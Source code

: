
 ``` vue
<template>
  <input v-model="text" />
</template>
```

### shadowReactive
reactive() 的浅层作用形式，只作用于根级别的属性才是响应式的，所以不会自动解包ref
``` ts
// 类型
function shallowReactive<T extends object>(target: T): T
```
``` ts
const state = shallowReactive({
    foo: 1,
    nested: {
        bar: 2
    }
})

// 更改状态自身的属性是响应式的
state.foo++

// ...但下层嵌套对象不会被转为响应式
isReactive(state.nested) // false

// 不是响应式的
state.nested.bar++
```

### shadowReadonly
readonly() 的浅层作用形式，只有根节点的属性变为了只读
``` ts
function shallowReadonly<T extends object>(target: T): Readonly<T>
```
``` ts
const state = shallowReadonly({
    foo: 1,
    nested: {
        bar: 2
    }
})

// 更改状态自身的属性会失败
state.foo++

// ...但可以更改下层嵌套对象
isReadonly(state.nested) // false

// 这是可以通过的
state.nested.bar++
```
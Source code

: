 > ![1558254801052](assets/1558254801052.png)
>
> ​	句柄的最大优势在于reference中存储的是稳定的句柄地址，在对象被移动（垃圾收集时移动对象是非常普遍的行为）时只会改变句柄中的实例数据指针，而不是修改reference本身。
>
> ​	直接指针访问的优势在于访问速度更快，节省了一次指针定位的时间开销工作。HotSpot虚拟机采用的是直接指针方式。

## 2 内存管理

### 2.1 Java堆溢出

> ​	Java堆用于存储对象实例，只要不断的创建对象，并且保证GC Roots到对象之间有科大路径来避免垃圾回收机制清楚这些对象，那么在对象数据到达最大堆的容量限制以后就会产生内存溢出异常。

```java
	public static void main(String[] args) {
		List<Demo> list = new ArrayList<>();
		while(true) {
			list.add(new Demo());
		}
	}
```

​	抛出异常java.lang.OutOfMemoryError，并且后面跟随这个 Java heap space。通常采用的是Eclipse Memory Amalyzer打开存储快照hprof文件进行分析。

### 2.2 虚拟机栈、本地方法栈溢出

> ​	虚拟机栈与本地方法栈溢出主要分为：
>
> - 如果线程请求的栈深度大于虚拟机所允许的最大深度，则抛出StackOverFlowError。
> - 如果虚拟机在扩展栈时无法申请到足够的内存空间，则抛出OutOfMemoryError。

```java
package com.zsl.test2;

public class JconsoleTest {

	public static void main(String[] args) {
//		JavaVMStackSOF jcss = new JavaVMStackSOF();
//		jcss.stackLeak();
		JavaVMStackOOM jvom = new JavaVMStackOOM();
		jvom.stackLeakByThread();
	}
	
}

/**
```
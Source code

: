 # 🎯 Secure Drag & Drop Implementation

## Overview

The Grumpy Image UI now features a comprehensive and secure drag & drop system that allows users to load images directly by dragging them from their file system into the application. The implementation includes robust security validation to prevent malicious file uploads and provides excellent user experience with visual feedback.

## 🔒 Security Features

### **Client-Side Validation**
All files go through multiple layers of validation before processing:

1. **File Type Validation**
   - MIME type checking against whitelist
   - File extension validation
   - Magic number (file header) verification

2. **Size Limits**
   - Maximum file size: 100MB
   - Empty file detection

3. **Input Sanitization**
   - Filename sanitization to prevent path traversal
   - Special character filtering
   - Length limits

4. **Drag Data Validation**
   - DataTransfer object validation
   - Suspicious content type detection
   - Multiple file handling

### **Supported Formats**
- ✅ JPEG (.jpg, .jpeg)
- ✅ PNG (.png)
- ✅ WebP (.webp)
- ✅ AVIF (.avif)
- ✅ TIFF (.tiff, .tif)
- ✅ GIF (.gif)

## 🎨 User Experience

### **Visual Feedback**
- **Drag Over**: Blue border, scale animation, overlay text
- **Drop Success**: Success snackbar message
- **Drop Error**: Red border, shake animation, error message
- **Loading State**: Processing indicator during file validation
◇ ◇ ◇ ◇ ◇ ◇ ◇
EXERCISE DETAILS :: If a line above includes the string "object", pick it out.

PROBLEM SOLUTION ::
function shallowReactive<T extends object>(target: T): T
function shallowReadonly<T extends object>(target: T): Readonly<T>
   - DataTransfer object validation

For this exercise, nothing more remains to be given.